# Inspiring Musicians



## Michael Ferris

I have just recently created a website to inspire guitarists and musicians alike. I have no doubt that it will. There are recordings, interesting reading written to inspire, a blog on composers and more.http://www.ferrisguitar.com I hope you like it.


----------



## Mark Harwood

Yes, I like it!
I'm mulling over the phrase, "...guitarists and musicians alike." 
Hmmm.


----------



## Matt

Good effort, a truly inspiring story and site to match. In my opinion, you have achieved your goal.

-Matt


----------



## artisan

Really nice site! Unfortunately, I don't play the guitar often anymore. Looking at that site kinda made me want to get back into it again. Keep it up!


----------



## MJTTOMB

Perhaps you need a quote from Bach to help?

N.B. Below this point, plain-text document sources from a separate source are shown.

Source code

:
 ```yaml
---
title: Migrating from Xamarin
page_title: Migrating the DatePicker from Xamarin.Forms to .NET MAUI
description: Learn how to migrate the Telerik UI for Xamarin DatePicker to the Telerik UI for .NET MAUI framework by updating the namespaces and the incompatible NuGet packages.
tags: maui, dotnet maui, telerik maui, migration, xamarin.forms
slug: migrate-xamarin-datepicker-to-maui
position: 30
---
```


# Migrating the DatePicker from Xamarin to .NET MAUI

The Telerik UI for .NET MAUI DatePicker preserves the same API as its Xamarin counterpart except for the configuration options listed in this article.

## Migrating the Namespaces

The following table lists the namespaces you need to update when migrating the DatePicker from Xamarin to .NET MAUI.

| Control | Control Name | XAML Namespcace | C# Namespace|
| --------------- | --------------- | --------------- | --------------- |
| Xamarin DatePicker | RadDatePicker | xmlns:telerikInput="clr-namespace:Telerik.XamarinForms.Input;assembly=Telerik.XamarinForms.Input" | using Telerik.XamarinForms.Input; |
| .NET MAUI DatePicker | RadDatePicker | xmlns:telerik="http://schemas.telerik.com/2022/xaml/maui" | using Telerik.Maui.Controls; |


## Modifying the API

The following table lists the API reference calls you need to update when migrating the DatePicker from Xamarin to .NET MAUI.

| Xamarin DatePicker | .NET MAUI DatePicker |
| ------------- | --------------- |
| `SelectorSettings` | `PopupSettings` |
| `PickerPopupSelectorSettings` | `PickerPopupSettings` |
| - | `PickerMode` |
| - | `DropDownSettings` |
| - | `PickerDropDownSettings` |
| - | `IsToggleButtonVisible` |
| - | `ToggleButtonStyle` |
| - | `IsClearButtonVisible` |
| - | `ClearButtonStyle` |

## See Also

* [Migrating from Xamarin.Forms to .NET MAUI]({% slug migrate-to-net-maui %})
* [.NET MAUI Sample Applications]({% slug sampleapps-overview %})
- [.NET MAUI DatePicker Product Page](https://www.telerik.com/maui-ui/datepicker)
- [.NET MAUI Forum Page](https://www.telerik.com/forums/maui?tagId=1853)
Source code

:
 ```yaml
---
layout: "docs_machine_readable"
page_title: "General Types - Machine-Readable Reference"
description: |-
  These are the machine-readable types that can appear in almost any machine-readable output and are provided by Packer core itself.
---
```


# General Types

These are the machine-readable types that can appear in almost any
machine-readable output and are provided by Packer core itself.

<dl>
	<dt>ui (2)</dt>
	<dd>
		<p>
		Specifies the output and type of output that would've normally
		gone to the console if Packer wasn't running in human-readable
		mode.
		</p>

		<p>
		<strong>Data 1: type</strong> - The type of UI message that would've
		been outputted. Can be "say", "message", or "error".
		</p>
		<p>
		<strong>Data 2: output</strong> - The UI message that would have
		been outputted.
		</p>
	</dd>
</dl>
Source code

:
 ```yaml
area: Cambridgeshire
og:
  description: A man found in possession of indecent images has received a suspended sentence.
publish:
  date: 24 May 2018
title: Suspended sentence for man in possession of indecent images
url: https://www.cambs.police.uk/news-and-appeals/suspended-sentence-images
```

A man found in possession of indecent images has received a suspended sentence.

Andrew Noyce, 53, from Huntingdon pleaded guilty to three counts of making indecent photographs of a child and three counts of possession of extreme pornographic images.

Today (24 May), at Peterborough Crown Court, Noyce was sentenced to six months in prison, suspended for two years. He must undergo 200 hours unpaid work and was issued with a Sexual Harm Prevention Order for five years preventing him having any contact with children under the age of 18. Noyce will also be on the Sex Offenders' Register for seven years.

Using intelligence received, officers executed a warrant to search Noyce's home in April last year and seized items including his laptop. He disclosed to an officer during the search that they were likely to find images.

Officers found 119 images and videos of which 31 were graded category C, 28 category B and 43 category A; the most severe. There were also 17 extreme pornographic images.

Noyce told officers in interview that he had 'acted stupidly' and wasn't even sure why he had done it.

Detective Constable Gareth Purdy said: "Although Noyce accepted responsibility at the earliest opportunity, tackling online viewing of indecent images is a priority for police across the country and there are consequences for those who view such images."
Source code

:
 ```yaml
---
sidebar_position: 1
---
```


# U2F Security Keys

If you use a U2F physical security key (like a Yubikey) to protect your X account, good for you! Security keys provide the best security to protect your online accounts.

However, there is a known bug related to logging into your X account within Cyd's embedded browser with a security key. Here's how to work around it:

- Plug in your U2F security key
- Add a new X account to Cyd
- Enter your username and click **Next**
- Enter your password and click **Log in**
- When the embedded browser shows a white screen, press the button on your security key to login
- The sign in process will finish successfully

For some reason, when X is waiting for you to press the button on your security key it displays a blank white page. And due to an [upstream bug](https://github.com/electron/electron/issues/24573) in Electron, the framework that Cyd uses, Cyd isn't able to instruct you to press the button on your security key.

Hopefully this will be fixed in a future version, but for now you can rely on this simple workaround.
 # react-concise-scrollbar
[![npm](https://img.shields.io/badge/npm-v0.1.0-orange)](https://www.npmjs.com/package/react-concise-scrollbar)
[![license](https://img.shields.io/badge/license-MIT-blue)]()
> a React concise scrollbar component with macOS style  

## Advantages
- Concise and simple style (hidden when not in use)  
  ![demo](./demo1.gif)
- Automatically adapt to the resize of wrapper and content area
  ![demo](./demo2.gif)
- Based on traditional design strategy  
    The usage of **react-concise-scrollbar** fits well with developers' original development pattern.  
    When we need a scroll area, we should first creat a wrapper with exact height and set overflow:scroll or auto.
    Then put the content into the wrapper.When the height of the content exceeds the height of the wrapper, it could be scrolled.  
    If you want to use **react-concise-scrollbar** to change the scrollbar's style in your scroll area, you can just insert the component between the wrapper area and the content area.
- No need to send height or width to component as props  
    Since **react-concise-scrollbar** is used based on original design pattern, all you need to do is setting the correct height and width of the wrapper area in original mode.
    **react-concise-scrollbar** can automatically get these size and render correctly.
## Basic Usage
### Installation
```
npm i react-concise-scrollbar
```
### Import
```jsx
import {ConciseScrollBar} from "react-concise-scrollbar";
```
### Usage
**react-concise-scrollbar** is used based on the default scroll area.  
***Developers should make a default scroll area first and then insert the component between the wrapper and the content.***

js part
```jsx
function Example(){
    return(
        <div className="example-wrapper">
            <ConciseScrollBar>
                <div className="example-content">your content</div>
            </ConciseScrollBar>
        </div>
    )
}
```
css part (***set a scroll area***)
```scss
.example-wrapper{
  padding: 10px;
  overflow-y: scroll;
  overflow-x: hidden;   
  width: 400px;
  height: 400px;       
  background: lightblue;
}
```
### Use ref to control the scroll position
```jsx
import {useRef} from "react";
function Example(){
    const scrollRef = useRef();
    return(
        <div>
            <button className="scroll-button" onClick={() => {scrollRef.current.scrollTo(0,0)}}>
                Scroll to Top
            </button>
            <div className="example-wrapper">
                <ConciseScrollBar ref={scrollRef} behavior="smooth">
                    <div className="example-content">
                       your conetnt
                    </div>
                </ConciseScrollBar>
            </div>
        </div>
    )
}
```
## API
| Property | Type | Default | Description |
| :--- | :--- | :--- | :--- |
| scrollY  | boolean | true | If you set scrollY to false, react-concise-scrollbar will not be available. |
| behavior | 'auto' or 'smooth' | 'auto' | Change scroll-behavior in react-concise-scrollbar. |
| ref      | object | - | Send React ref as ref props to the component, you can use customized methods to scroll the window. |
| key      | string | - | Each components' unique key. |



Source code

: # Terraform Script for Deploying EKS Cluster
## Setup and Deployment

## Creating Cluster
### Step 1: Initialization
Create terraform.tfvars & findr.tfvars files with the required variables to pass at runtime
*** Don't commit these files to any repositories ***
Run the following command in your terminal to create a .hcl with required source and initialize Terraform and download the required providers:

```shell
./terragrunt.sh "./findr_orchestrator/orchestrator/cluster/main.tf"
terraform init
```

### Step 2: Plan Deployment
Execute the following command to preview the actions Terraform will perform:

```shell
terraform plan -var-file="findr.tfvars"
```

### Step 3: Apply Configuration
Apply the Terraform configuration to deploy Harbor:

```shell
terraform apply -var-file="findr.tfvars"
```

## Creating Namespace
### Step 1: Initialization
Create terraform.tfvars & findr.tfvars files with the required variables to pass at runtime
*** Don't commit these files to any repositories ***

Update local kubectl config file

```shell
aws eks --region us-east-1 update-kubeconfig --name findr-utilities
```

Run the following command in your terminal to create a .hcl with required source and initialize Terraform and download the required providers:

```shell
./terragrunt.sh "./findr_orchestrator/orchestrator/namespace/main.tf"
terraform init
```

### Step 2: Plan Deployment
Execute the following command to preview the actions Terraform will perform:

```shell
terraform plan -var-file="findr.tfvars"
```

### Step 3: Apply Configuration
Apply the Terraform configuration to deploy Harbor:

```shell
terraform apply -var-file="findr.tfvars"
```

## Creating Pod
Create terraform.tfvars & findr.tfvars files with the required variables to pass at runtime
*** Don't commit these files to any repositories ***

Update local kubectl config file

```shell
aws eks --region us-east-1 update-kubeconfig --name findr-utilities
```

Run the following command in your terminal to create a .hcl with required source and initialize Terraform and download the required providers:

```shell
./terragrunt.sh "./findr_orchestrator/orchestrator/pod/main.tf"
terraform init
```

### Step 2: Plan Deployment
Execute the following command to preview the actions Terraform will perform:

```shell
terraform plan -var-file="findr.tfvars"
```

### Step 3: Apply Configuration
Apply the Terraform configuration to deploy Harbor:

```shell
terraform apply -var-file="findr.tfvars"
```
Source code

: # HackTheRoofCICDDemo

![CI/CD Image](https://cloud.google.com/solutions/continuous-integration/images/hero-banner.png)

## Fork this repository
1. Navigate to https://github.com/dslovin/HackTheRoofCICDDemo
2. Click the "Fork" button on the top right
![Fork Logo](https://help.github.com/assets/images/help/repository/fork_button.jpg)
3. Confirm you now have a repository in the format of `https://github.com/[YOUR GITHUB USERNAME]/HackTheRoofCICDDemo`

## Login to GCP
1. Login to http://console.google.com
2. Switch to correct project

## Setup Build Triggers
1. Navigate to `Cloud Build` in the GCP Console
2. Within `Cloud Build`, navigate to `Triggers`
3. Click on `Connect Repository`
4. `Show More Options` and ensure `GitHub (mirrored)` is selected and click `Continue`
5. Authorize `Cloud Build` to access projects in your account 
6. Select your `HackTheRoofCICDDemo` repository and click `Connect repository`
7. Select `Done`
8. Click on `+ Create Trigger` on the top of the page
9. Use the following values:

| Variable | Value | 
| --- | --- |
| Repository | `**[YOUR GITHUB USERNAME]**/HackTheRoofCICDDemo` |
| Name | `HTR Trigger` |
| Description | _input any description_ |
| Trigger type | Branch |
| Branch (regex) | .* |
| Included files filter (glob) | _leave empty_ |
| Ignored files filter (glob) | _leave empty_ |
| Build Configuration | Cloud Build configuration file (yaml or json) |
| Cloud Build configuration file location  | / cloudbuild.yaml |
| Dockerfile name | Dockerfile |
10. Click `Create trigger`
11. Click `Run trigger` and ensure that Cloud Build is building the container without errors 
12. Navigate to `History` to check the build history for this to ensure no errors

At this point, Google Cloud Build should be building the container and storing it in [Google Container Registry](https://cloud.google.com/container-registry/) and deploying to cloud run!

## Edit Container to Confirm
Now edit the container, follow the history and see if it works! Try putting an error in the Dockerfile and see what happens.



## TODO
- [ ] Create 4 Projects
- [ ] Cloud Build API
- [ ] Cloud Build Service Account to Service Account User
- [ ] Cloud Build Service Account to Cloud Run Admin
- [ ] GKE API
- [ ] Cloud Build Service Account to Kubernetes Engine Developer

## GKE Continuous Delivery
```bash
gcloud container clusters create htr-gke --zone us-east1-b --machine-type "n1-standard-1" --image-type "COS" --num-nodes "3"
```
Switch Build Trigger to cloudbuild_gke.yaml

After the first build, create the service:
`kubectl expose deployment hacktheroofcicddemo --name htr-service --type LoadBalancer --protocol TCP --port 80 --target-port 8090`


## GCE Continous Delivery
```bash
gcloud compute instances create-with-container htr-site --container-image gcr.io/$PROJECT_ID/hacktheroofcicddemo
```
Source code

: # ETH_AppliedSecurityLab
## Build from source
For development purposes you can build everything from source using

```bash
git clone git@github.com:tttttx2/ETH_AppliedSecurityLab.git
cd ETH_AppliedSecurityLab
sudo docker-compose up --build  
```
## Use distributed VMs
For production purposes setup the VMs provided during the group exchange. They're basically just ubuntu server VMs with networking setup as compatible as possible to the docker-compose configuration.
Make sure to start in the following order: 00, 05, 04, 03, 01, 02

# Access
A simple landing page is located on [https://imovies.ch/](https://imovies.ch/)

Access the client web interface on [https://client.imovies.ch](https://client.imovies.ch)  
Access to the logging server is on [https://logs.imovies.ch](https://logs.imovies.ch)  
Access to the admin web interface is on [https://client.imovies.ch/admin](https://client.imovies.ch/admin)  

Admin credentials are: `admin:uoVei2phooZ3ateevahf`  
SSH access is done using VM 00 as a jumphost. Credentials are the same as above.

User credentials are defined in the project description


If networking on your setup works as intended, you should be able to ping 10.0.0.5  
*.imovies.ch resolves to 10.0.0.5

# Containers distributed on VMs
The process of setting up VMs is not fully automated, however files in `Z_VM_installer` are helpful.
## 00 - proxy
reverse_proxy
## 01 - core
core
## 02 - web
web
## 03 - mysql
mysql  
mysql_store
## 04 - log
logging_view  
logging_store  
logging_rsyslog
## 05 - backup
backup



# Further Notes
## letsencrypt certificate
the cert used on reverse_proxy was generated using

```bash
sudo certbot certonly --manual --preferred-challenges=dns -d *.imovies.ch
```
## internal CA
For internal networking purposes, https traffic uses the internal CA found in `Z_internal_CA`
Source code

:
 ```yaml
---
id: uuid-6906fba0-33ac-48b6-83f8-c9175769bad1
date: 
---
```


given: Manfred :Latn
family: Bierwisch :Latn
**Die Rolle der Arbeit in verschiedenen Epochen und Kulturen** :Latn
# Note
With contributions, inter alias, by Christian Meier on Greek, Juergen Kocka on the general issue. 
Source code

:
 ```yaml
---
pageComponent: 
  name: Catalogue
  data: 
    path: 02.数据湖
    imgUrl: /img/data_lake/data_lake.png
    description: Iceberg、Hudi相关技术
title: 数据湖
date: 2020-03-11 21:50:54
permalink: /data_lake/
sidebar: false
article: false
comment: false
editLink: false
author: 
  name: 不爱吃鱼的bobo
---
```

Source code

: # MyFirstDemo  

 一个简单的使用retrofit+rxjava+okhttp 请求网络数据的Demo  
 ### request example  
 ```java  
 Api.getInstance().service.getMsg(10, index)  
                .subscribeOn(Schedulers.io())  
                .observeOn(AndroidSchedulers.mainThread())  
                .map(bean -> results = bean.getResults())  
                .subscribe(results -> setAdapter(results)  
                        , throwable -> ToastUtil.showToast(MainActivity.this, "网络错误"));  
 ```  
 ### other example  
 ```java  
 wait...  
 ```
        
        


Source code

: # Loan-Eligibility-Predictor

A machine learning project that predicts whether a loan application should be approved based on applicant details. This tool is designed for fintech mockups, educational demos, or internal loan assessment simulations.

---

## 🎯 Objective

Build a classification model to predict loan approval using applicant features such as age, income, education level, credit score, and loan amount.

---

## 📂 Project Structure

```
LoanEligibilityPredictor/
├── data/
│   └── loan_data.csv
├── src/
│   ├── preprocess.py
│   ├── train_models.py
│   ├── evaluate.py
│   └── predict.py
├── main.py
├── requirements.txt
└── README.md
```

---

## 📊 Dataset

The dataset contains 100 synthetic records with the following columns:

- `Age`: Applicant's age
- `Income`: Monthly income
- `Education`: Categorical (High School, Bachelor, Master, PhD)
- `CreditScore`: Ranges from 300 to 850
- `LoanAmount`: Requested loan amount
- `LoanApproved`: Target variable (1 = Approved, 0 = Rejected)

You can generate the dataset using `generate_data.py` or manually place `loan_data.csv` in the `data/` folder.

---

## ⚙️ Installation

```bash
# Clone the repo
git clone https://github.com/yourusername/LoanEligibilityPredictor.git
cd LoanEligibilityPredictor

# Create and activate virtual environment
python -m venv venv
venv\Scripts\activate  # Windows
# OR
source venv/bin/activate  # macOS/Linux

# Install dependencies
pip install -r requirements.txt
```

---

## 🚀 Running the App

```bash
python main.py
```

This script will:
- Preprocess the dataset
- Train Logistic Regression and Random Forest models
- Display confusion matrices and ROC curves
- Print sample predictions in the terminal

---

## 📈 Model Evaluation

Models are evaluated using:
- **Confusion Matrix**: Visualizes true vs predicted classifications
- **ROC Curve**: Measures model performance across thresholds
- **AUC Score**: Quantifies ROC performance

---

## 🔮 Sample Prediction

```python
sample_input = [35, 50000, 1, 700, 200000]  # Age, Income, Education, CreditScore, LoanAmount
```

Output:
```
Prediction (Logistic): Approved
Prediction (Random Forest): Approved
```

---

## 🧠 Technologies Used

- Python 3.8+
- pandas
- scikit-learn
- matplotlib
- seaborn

I know he was credited for stating "What I have achieved by industry and practice, anyone with tolerable natural ability can also achieve."

Meh, it's a nice little phrase I throw around to my fans a lot, in hopes of giving them willpower to get started writing.


----------



## peterpoesantos

Michael Ferris said:


> I have just recently created a website to inspire guitarists and musicians alike. I have no doubt that it will. There are recordings, interesting reading written to inspire, a blog on composers and more.http://www.ferrisguitar.com I hope you like it.


thanks a lot for this. your story is inspiring as well.


----------